I couldn’t stop thinking about it. Uncle Ed and my mother. And my father? “Brothers support each other,” he had told her. A sour taste filled my mouth as I searched the past. Like Hansel, I needed bread crumbs to guide me. How often had Uncle Ed visited? And when had my mother started hating him? Clearly she did now, telling my father she didn’t care what Ed said about anything.

I couldn’t stop thinking about Uncle Ed and Patsy too. How could she sit next to me at breakfast and pretend nothing had happened?

“Why so quiet this morning?” she asked, calling for conversation, which didn’t come. “I guess you gals are still plumb worn out from all that dancin’ ya did.”

A grin crept up Rory’s face as she picked the grapes from her dish of canned fruit salad. “Well now, how would you know about our dancing? Seems to me you weren’t around much last night, Patsy.”

I jerked in my seat. Had Rory forgotten Uncle Ed’s warning about inappropriate behavior, or had her conquest at the social fueled her courage?
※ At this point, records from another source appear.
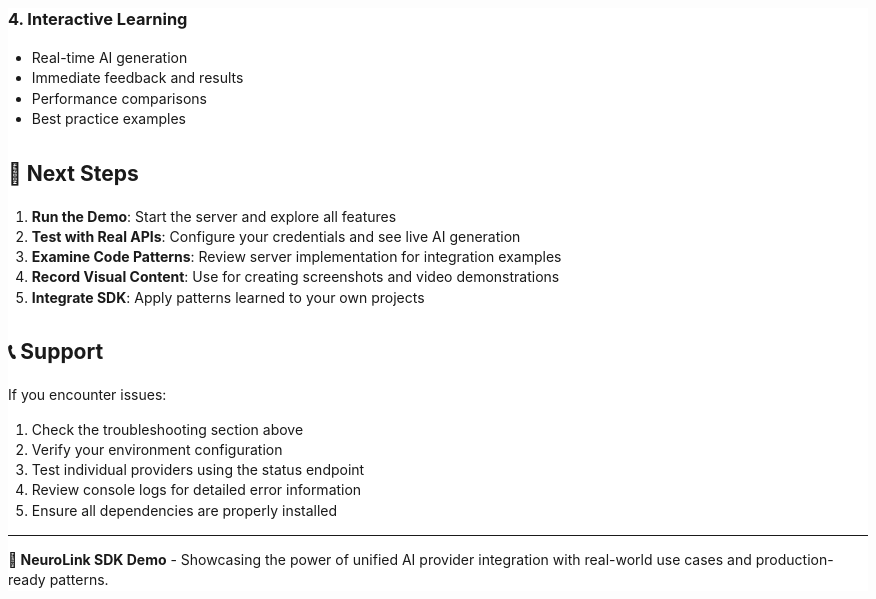 ### 4. **Interactive Learning**

- Real-time AI generation
- Immediate feedback and results
- Performance comparisons
- Best practice examples

## 🚀 Next Steps

1. **Run the Demo**: Start the server and explore all features
2. **Test with Real APIs**: Configure your credentials and see live AI generation
3. **Examine Code Patterns**: Review server implementation for integration examples
4. **Record Visual Content**: Use for creating screenshots and video demonstrations
5. **Integrate SDK**: Apply patterns learned to your own projects

## 📞 Support

If you encounter issues:

1. Check the troubleshooting section above
2. Verify your environment configuration
3. Test individual providers using the status endpoint
4. Review console logs for detailed error information
5. Ensure all dependencies are properly installed

---

**🧠 NeuroLink SDK Demo** - Showcasing the power of unified AI provider integration with real-world use cases and production-ready patterns.
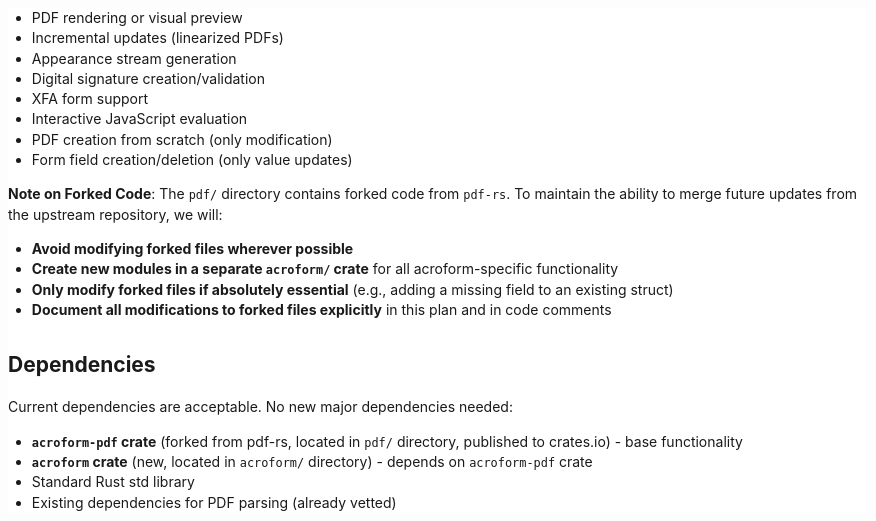 - PDF rendering or visual preview
- Incremental updates (linearized PDFs)
- Appearance stream generation
- Digital signature creation/validation
- XFA form support
- Interactive JavaScript evaluation
- PDF creation from scratch (only modification)
- Form field creation/deletion (only value updates)

**Note on Forked Code**: The `pdf/` directory contains forked code from `pdf-rs`. To maintain the ability to merge future updates from the upstream repository, we will:
- **Avoid modifying forked files wherever possible**
- **Create new modules in a separate `acroform/` crate** for all acroform-specific functionality
- **Only modify forked files if absolutely essential** (e.g., adding a missing field to an existing struct)
- **Document all modifications to forked files explicitly** in this plan and in code comments

## Dependencies

Current dependencies are acceptable. No new major dependencies needed:
- **`acroform-pdf` crate** (forked from pdf-rs, located in `pdf/` directory, published to crates.io) - base functionality
- **`acroform` crate** (new, located in `acroform/` directory) - depends on `acroform-pdf` crate
- Standard Rust std library
- Existing dependencies for PDF parsing (already vetted)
Patsy’s spoon hit the table. “Just what are you sayin’, Rory?”

“Seems clear to me.” Rory glared at Patsy as if daring her to stare back. “Yes indeedy. The more I think about it, the more it seems you and old Mr. Becker must have taken off before the boys even got there, ’cause I sure don’t remember seeing either of you around much.” She jabbed Jessica’s shoulder. “Am I right or am I right?”

I lowered my head, afraid to lock eyes with Rory and afraid to meet Patsy’s. If she thought I had snitched, Patsy would tell Uncle Ed. And he would find something awful about me to tell my father. Something much worse than twisting.